This repo contains code to reproduce the experiments found in our manuscript
Ryan Giordano, Runjing Liu, Michael I. Jordan, Tamara Broderick. "Evaluating sensitivity to the Stick Breaking Prior in Bayesian Nonparametrics." https://arxiv.org/abs/2107.03584
We evaluated local sensitivity on three data analysis problems:
- a Gaussian mixture model of the canonical iris data set;
- a regression model of time-course gene expression data;
- and a topic model inferring population structure from genetic data.
To install the package used for all the models we consider:
pip install BNP_modeling
Dependencies include jax and the jax branch of paragami.

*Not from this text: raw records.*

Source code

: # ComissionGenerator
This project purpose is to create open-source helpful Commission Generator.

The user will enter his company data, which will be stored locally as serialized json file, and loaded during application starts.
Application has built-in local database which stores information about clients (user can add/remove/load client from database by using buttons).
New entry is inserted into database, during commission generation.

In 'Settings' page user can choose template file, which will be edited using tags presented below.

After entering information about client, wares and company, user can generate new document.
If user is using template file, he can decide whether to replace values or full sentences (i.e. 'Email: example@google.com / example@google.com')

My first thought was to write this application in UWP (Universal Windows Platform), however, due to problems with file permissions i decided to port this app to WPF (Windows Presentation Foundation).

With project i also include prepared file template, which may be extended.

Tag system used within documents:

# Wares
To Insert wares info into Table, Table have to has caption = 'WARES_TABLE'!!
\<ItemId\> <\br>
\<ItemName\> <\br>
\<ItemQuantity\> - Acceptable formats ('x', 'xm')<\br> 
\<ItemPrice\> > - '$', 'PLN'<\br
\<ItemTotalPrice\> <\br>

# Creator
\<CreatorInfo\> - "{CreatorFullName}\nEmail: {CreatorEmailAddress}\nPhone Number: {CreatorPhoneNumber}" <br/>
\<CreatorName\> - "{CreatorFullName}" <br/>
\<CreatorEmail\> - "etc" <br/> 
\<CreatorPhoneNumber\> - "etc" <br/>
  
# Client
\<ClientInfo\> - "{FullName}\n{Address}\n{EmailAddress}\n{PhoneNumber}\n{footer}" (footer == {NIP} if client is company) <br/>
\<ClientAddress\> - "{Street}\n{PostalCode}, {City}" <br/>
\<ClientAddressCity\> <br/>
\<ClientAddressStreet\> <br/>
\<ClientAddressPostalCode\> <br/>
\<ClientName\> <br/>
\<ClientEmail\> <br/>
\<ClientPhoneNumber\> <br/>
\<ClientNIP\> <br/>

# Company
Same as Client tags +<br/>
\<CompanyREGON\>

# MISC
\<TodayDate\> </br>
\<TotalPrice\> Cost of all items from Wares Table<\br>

These will be installed automatically with the command above.
Our iris experiments, mice experiments, and population genetics experiments are contained in the ./GMM_clustering/
, GMM_regression_clustering
, and ./structure/
folders, respectively. To install libraries specific to those experiments, run
pip install GMM_clustering
pip install GMM_regression_cluster
pip install structure
respectively.
The results presented in our main paper are produced entirely within Jupyter notebooks.

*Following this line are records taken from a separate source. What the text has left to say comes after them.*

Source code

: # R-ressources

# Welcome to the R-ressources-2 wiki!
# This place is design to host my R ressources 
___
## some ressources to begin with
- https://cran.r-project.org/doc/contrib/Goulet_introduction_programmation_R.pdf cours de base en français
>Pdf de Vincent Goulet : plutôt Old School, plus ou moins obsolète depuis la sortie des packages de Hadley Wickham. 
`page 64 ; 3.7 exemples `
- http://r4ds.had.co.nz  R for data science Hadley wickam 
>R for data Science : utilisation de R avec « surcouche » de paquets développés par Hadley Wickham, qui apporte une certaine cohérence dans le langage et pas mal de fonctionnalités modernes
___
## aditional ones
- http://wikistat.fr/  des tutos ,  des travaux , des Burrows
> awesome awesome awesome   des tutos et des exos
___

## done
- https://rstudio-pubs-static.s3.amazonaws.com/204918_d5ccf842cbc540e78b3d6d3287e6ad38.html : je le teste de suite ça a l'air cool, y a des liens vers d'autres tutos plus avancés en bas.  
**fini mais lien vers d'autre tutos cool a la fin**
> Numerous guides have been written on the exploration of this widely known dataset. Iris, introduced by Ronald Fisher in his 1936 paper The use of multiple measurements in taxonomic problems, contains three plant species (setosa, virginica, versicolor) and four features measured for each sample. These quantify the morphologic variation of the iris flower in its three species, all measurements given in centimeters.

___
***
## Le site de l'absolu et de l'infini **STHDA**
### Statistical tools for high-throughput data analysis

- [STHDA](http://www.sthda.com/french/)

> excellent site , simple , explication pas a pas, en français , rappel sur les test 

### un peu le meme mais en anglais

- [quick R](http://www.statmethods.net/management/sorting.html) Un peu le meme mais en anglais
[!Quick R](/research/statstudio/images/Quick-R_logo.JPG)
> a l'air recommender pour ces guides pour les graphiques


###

In each expreriment folder (./GMM_clustering/
, GMM_regression_clustering
and ./structure/
),
the jupyter
subfolder contains notebooks to reproduce our results.
For example, the ./GMM_clustering/jupyter/parametric_sensitivity.ipynb file reproduces the parametric sensitivity results for our GMM/iris epxeriment (Figure 2 in the paper).
The expectd number of in-sample clusters (left) and the expected number of predictive cluster (right) as a function of the GEM concentration parameter. In red is the linear approximation, while in blue are results from re-fitting the variational approxmation.